*Data under study*

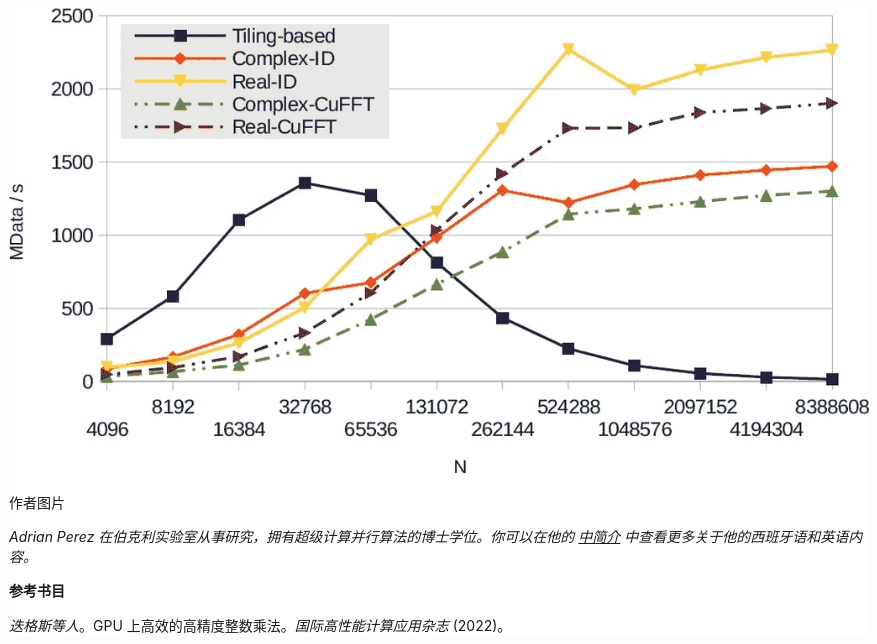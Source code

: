 ![](img/f9b30de5c69d1ce3f4cca37cd345259c.png)

作者图片

*Adrian Perez 在伯克利实验室从事研究，拥有超级计算并行算法的博士学位。你可以在他的* [*中简介*](https://adrianpd.medium.com/) *中查看更多关于他的西班牙语和英语内容。*

**参考书目**

*迭格斯等人*。GPU 上高效的高精度整数乘法。*国际高性能计算应用杂志* (2022)。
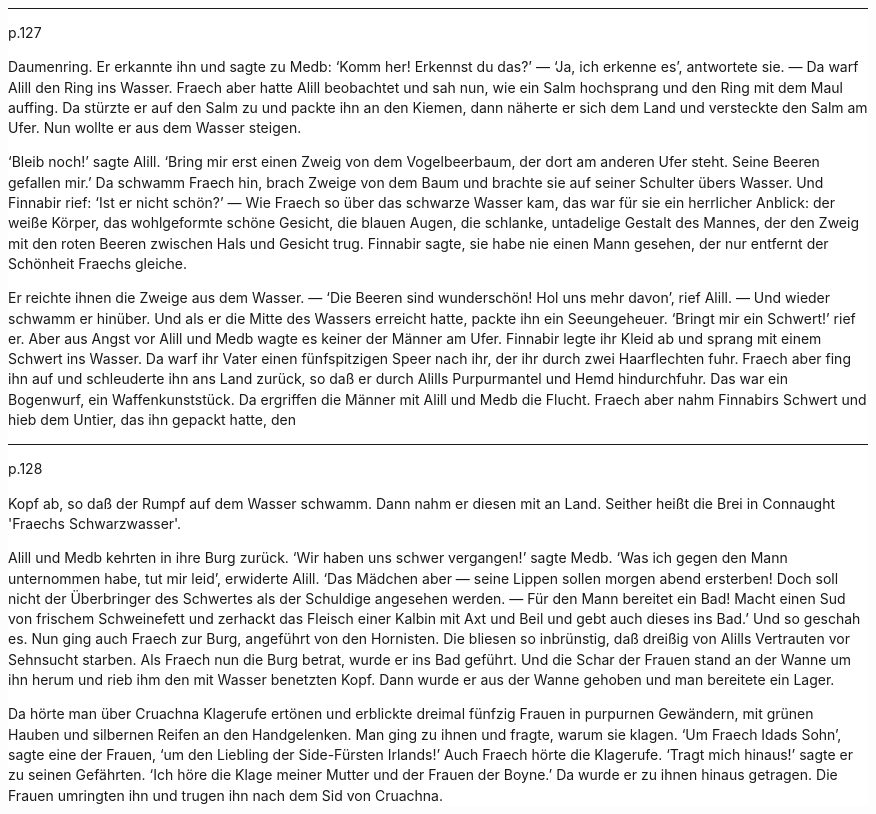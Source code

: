 

---

p.127




Daumenring. Er erkannte ihn und sagte zu Medb: ‘Komm her! Erkennst du das?’ — ‘Ja, ich erkenne es’, antwortete sie. — Da warf Alill den Ring ins Wasser. Fraech aber hatte Alill beobachtet und sah nun, wie ein Salm hochsprang und den Ring mit dem Maul auffing. Da stürzte er auf den Salm zu und packte ihn an den Kiemen, dann näherte er sich dem Land und versteckte den Salm am Ufer. Nun wollte er aus dem Wasser steigen.


‘Bleib noch!’ sagte Alill. ‘Bring mir erst einen Zweig von dem Vogelbeerbaum, der dort am anderen Ufer steht. Seine Beeren gefallen mir.’ Da schwamm Fraech hin, brach Zweige von dem Baum und brachte sie auf seiner Schulter übers Wasser. Und Finnabir rief: ‘Ist er nicht schön?’ — Wie Fraech so über das schwarze Wasser kam, das war für sie ein herrlicher Anblick: der weiße Körper, das wohlgeformte schöne Gesicht, die blauen Augen, die schlanke, untadelige Gestalt des Mannes, der den Zweig mit den roten Beeren zwischen Hals und Gesicht trug. Finnabir sagte, sie habe nie einen Mann gesehen, der nur entfernt der Schönheit Fraechs gleiche.


Er reichte ihnen die Zweige aus dem Wasser. — ‘Die Beeren sind wunderschön! Hol uns mehr davon’, rief Alill. — Und wieder schwamm er hinüber. Und als er die Mitte des Wassers erreicht hatte, packte ihn ein Seeungeheuer. ‘Bringt mir ein Schwert!’ rief er. Aber aus Angst vor Alill und Medb wagte es keiner der Männer am Ufer. Finnabir legte ihr Kleid ab und sprang mit einem Schwert ins Wasser. Da warf ihr Vater einen fünfspitzigen Speer nach ihr, der ihr durch zwei Haarflechten fuhr. Fraech aber fing ihn auf und schleuderte ihn ans Land zurück, so daß er durch Alills Purpurmantel und Hemd hindurchfuhr. Das war ein Bogenwurf, ein 
Waffenkunststück. Da ergriffen die Männer mit Alill und Medb die Flucht. Fraech aber nahm Finnabirs Schwert und hieb dem Untier, das ihn gepackt hatte, den 



---

p.128




Kopf ab, so daß der Rumpf auf dem Wasser schwamm. Dann nahm er diesen mit an Land. Seither heißt die Brei in Connaught 'Fraechs Schwarzwasser'.


Alill und Medb kehrten in ihre Burg zurück. ‘Wir haben uns schwer vergangen!’ sagte Medb. ‘Was ich gegen den Mann unternommen habe, tut mir leid’, erwiderte Alill. ‘Das Mädchen aber — seine Lippen sollen morgen abend ersterben! Doch soll nicht der Überbringer des Schwertes als der Schuldige angesehen werden. — Für den Mann bereitet ein Bad! Macht einen Sud von frischem Schweinefett und zerhackt das Fleisch einer Kalbin mit Axt und Beil und gebt auch dieses ins Bad.’ Und so geschah es. Nun ging auch Fraech zur Burg, angeführt von den Hornisten. Die bliesen so inbrünstig, daß dreißig von Alills Vertrauten vor Sehnsucht starben. Als Fraech nun die Burg betrat, wurde er ins Bad geführt. Und die Schar der Frauen stand an der Wanne um ihn herum und rieb ihm den mit Wasser benetzten Kopf. Dann wurde er aus der Wanne gehoben und man bereitete ein Lager.


Da hörte man über Cruachna Klagerufe ertönen und erblickte dreimal fünfzig Frauen in purpurnen Gewändern, mit grünen Hauben und silbernen Reifen an den Handgelenken. Man ging zu ihnen und fragte, warum sie klagen. ‘Um Fraech Idads Sohn’, sagte eine der Frauen, ‘um den Liebling der Side-Fürsten Irlands!’ Auch Fraech hörte die Klagerufe. ‘Tragt mich hinaus!’ sagte er zu seinen Gefährten. ‘Ich höre die Klage meiner Mutter und der Frauen der Boyne.’ Da wurde er zu ihnen hinaus getragen. Die Frauen umringten ihn und trugen ihn nach dem Sid von Cruachna.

*What you are asked to do*
Repeat the listing above from its first line through the line that contains "Schönheit Fraechs gleiche.", both included, and nothing more. Drop the pictures.

*Expected answer*
Source code

: ![](img/f9b30de5c69d1ce3f4cca37cd345259c.png)

作者图片

*Adrian Perez 在伯克利实验室从事研究，拥有超级计算并行算法的博士学位。你可以在他的* [*中简介*](https://adrianpd.medium.com/) *中查看更多关于他的西班牙语和英语内容。*

**参考书目**

*迭格斯等人*。GPU 上高效的高精度整数乘法。*国际高性能计算应用杂志* (2022)。
Source code

: 

---

p.127




Daumenring. Er erkannte ihn und sagte zu Medb: ‘Komm her! Erkennst du das?’ — ‘Ja, ich erkenne es’, antwortete sie. — Da warf Alill den Ring ins Wasser. Fraech aber hatte Alill beobachtet und sah nun, wie ein Salm hochsprang und den Ring mit dem Maul auffing. Da stürzte er auf den Salm zu und packte ihn an den Kiemen, dann näherte er sich dem Land und versteckte den Salm am Ufer. Nun wollte er aus dem Wasser steigen.


‘Bleib noch!’ sagte Alill. ‘Bring mir erst einen Zweig von dem Vogelbeerbaum, der dort am anderen Ufer steht. Seine Beeren gefallen mir.’ Da schwamm Fraech hin, brach Zweige von dem Baum und brachte sie auf seiner Schulter übers Wasser. Und Finnabir rief: ‘Ist er nicht schön?’ — Wie Fraech so über das schwarze Wasser kam, das war für sie ein herrlicher Anblick: der weiße Körper, das wohlgeformte schöne Gesicht, die blauen Augen, die schlanke, untadelige Gestalt des Mannes, der den Zweig mit den roten Beeren zwischen Hals und Gesicht trug. Finnabir sagte, sie habe nie einen Mann gesehen, der nur entfernt der Schönheit Fraechs gleiche.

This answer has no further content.